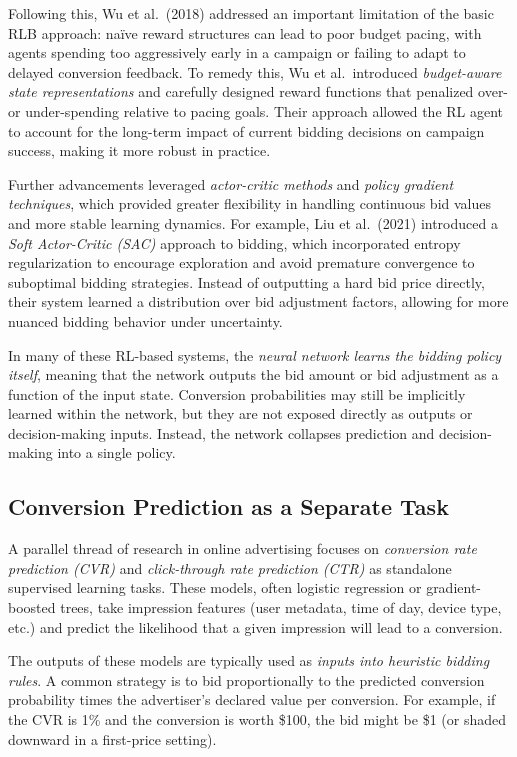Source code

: \documentclass[11pt]{article}
\begin{document}
Following this, Wu et al.\ (2018) addressed an important limitation of the basic RLB approach: naïve reward structures can lead to poor budget pacing, with agents spending too aggressively early in a campaign or failing to adapt to delayed conversion feedback. To remedy this, Wu et al.\ introduced \emph{budget-aware state representations} and carefully designed reward functions that penalized over- or under-spending relative to pacing goals. Their approach allowed the RL agent to account for the long-term impact of current bidding decisions on campaign success, making it more robust in practice.

Further advancements leveraged \emph{actor-critic methods} and \emph{policy gradient techniques}, which provided greater flexibility in handling continuous bid values and more stable learning dynamics. For example, Liu et al.\ (2021) introduced a \emph{Soft Actor-Critic (SAC)} approach to bidding, which incorporated entropy regularization to encourage exploration and avoid premature convergence to suboptimal bidding strategies. Instead of outputting a hard bid price directly, their system learned a distribution over bid adjustment factors, allowing for more nuanced bidding behavior under uncertainty.

In many of these RL-based systems, the \emph{neural network learns the bidding policy itself}, meaning that the network outputs the bid amount or bid adjustment as a function of the input state. Conversion probabilities may still be implicitly learned within the network, but they are not exposed directly as outputs or decision-making inputs. Instead, the network collapses prediction and decision-making into a single policy.

\subsection{Conversion Prediction as a Separate Task}

A parallel thread of research in online advertising focuses on \emph{conversion rate prediction (CVR)} and \emph{click-through rate prediction (CTR)} as standalone supervised learning tasks. These models, often logistic regression or gradient-boosted trees, take impression features (user metadata, time of day, device type, etc.) and predict the likelihood that a given impression will lead to a conversion.

The outputs of these models are typically used as \emph{inputs into heuristic bidding rules}. A common strategy is to bid proportionally to the predicted conversion probability times the advertiser's declared value per conversion. For example, if the CVR is 1\% and the conversion is worth \$100, the bid might be \$1 (or shaded downward in a first-price setting).
\end{document}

> **Task goal**
The preceding entries are to be returned verbatim, with every picture excluded.

> **The answer**
Source code

: \documentclass[11pt]{article}
\begin{document}
Following this, Wu et al.\ (2018) addressed an important limitation of the basic RLB approach: naïve reward structures can lead to poor budget pacing, with agents spending too aggressively early in a campaign or failing to adapt to delayed conversion feedback. To remedy this, Wu et al.\ introduced \emph{budget-aware state representations} and carefully designed reward functions that penalized over- or under-spending relative to pacing goals. Their approach allowed the RL agent to account for the long-term impact of current bidding decisions on campaign success, making it more robust in practice.

Further advancements leveraged \emph{actor-critic methods} and \emph{policy gradient techniques}, which provided greater flexibility in handling continuous bid values and more stable learning dynamics. For example, Liu et al.\ (2021) introduced a \emph{Soft Actor-Critic (SAC)} approach to bidding, which incorporated entropy regularization to encourage exploration and avoid premature convergence to suboptimal bidding strategies. Instead of outputting a hard bid price directly, their system learned a distribution over bid adjustment factors, allowing for more nuanced bidding behavior under uncertainty.

In many of these RL-based systems, the \emph{neural network learns the bidding policy itself}, meaning that the network outputs the bid amount or bid adjustment as a function of the input state. Conversion probabilities may still be implicitly learned within the network, but they are not exposed directly as outputs or decision-making inputs. Instead, the network collapses prediction and decision-making into a single policy.

\subsection{Conversion Prediction as a Separate Task}

A parallel thread of research in online advertising focuses on \emph{conversion rate prediction (CVR)} and \emph{click-through rate prediction (CTR)} as standalone supervised learning tasks. These models, often logistic regression or gradient-boosted trees, take impression features (user metadata, time of day, device type, etc.) and predict the likelihood that a given impression will lead to a conversion.

The outputs of these models are typically used as \emph{inputs into heuristic bidding rules}. A common strategy is to bid proportionally to the predicted conversion probability times the advertiser's declared value per conversion. For example, if the CVR is 1\% and the conversion is worth \$100, the bid might be \$1 (or shaded downward in a first-price setting).
\end{document}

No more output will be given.